Please return each of the entries exactly, minus their pictures.

> INFORMATION GIVEN
* * * * *

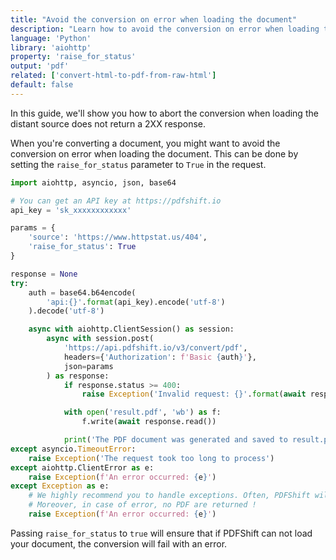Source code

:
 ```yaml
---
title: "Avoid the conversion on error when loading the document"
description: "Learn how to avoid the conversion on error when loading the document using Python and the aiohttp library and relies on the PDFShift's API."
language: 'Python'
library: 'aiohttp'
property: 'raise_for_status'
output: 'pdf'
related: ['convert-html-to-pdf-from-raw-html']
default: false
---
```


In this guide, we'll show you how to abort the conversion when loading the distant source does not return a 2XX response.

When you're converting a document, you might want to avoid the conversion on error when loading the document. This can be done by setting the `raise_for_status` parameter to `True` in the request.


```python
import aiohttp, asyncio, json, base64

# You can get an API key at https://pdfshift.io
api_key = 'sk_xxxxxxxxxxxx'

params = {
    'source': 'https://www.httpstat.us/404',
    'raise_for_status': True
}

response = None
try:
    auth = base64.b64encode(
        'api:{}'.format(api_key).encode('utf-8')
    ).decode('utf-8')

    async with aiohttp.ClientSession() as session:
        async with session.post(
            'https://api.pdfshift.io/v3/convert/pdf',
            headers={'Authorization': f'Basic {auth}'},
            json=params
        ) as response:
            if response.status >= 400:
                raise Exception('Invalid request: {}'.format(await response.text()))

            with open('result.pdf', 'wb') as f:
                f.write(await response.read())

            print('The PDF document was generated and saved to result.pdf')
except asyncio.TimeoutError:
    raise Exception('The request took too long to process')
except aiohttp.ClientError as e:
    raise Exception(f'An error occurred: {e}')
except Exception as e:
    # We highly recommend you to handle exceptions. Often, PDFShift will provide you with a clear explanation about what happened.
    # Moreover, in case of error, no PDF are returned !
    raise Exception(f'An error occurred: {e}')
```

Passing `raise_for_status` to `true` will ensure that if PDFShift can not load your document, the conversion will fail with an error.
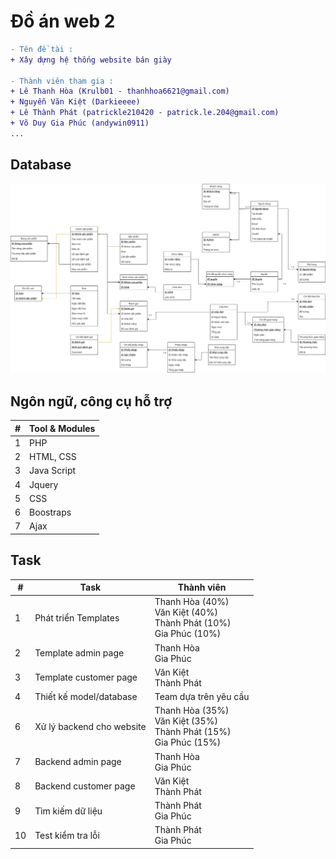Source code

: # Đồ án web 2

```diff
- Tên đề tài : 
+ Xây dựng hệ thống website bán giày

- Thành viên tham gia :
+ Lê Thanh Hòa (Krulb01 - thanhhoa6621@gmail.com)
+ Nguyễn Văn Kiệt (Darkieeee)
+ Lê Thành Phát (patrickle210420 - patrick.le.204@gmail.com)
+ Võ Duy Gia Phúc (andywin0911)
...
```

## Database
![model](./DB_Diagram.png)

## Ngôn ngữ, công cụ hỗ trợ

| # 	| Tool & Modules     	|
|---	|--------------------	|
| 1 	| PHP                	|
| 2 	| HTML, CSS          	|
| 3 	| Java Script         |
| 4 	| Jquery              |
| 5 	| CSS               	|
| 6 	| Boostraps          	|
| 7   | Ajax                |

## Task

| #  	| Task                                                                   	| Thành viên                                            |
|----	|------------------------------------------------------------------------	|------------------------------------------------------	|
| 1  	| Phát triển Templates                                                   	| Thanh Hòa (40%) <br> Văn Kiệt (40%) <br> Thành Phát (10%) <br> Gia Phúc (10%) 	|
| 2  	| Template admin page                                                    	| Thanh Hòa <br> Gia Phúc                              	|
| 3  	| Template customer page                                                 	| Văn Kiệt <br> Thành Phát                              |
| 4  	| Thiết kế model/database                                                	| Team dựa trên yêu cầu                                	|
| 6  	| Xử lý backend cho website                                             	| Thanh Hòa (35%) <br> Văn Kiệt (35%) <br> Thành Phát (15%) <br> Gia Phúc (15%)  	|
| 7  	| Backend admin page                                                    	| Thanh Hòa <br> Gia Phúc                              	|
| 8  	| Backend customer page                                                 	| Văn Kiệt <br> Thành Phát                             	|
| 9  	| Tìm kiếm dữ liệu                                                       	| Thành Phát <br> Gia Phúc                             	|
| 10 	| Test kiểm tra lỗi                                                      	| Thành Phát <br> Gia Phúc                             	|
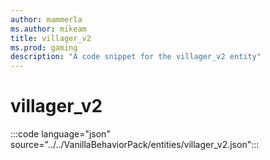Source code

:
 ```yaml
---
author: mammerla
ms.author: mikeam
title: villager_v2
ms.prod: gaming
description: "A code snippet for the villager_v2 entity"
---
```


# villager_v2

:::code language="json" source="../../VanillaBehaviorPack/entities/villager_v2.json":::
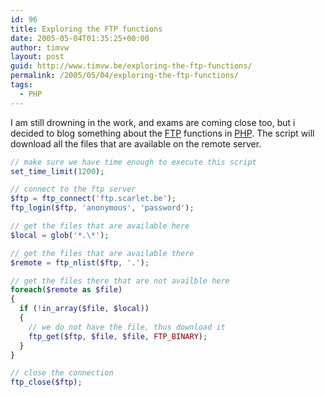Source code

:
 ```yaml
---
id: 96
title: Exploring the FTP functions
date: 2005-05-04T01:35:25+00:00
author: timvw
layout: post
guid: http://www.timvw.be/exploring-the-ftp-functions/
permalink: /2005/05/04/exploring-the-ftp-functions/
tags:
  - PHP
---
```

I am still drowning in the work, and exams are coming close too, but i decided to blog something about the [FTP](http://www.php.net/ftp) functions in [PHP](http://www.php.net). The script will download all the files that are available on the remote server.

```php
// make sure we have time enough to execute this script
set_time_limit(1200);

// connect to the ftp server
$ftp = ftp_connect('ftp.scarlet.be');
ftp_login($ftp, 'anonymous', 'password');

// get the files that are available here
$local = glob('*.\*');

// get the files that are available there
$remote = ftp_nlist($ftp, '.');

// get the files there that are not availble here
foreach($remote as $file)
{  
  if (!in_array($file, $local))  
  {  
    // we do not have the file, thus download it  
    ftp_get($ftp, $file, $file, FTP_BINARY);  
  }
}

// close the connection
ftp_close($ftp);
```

* * * * *

> ANSWER BOX
Source code

:
 ```yaml
---
title: "Avoid the conversion on error when loading the document"
description: "Learn how to avoid the conversion on error when loading the document using Python and the aiohttp library and relies on the PDFShift's API."
language: 'Python'
library: 'aiohttp'
property: 'raise_for_status'
output: 'pdf'
related: ['convert-html-to-pdf-from-raw-html']
default: false
---
```


In this guide, we'll show you how to abort the conversion when loading the distant source does not return a 2XX response.

When you're converting a document, you might want to avoid the conversion on error when loading the document. This can be done by setting the `raise_for_status` parameter to `True` in the request.


```python
import aiohttp, asyncio, json, base64

# You can get an API key at https://pdfshift.io
api_key = 'sk_xxxxxxxxxxxx'

params = {
    'source': 'https://www.httpstat.us/404',
    'raise_for_status': True
}

response = None
try:
    auth = base64.b64encode(
        'api:{}'.format(api_key).encode('utf-8')
    ).decode('utf-8')

    async with aiohttp.ClientSession() as session:
        async with session.post(
            'https://api.pdfshift.io/v3/convert/pdf',
            headers={'Authorization': f'Basic {auth}'},
            json=params
        ) as response:
            if response.status >= 400:
                raise Exception('Invalid request: {}'.format(await response.text()))

            with open('result.pdf', 'wb') as f:
                f.write(await response.read())

            print('The PDF document was generated and saved to result.pdf')
except asyncio.TimeoutError:
    raise Exception('The request took too long to process')
except aiohttp.ClientError as e:
    raise Exception(f'An error occurred: {e}')
except Exception as e:
    # We highly recommend you to handle exceptions. Often, PDFShift will provide you with a clear explanation about what happened.
    # Moreover, in case of error, no PDF are returned !
    raise Exception(f'An error occurred: {e}')
```

Passing `raise_for_status` to `true` will ensure that if PDFShift can not load your document, the conversion will fail with an error.
Source code

: # Đồ án web 2

```diff
- Tên đề tài : 
+ Xây dựng hệ thống website bán giày

- Thành viên tham gia :
+ Lê Thanh Hòa (Krulb01 - thanhhoa6621@gmail.com)
+ Nguyễn Văn Kiệt (Darkieeee)
+ Lê Thành Phát (patrickle210420 - patrick.le.204@gmail.com)
+ Võ Duy Gia Phúc (andywin0911)
...
```

## Database
![model](./DB_Diagram.png)

## Ngôn ngữ, công cụ hỗ trợ

| # 	| Tool & Modules     	|
|---	|--------------------	|
| 1 	| PHP                	|
| 2 	| HTML, CSS          	|
| 3 	| Java Script         |
| 4 	| Jquery              |
| 5 	| CSS               	|
| 6 	| Boostraps          	|
| 7   | Ajax                |

## Task

| #  	| Task                                                                   	| Thành viên                                            |
|----	|------------------------------------------------------------------------	|------------------------------------------------------	|
| 1  	| Phát triển Templates                                                   	| Thanh Hòa (40%) <br> Văn Kiệt (40%) <br> Thành Phát (10%) <br> Gia Phúc (10%) 	|
| 2  	| Template admin page                                                    	| Thanh Hòa <br> Gia Phúc                              	|
| 3  	| Template customer page                                                 	| Văn Kiệt <br> Thành Phát                              |
| 4  	| Thiết kế model/database                                                	| Team dựa trên yêu cầu                                	|
| 6  	| Xử lý backend cho website                                             	| Thanh Hòa (35%) <br> Văn Kiệt (35%) <br> Thành Phát (15%) <br> Gia Phúc (15%)  	|
| 7  	| Backend admin page                                                    	| Thanh Hòa <br> Gia Phúc                              	|
| 8  	| Backend customer page                                                 	| Văn Kiệt <br> Thành Phát                             	|
| 9  	| Tìm kiếm dữ liệu                                                       	| Thành Phát <br> Gia Phúc                             	|
| 10 	| Test kiểm tra lỗi                                                      	| Thành Phát <br> Gia Phúc                             	|
Source code

:
 ```yaml
---
author: mammerla
ms.author: mikeam
title: villager_v2
ms.prod: gaming
description: "A code snippet for the villager_v2 entity"
---
```


# villager_v2

:::code language="json" source="../../VanillaBehaviorPack/entities/villager_v2.json":::
Source code

:
 ```yaml
---
id: 96
title: Exploring the FTP functions
date: 2005-05-04T01:35:25+00:00
author: timvw
layout: post
guid: http://www.timvw.be/exploring-the-ftp-functions/
permalink: /2005/05/04/exploring-the-ftp-functions/
tags:
  - PHP
---
```

I am still drowning in the work, and exams are coming close too, but i decided to blog something about the [FTP](http://www.php.net/ftp) functions in [PHP](http://www.php.net). The script will download all the files that are available on the remote server.

```php
// make sure we have time enough to execute this script
set_time_limit(1200);

// connect to the ftp server
$ftp = ftp_connect('ftp.scarlet.be');
ftp_login($ftp, 'anonymous', 'password');

// get the files that are available here
$local = glob('*.\*');

// get the files that are available there
$remote = ftp_nlist($ftp, '.');

// get the files there that are not availble here
foreach($remote as $file)
{  
  if (!in_array($file, $local))  
  {  
    // we do not have the file, thus download it  
    ftp_get($ftp, $file, $file, FTP_BINARY);  
  }
}

// close the connection
ftp_close($ftp);
```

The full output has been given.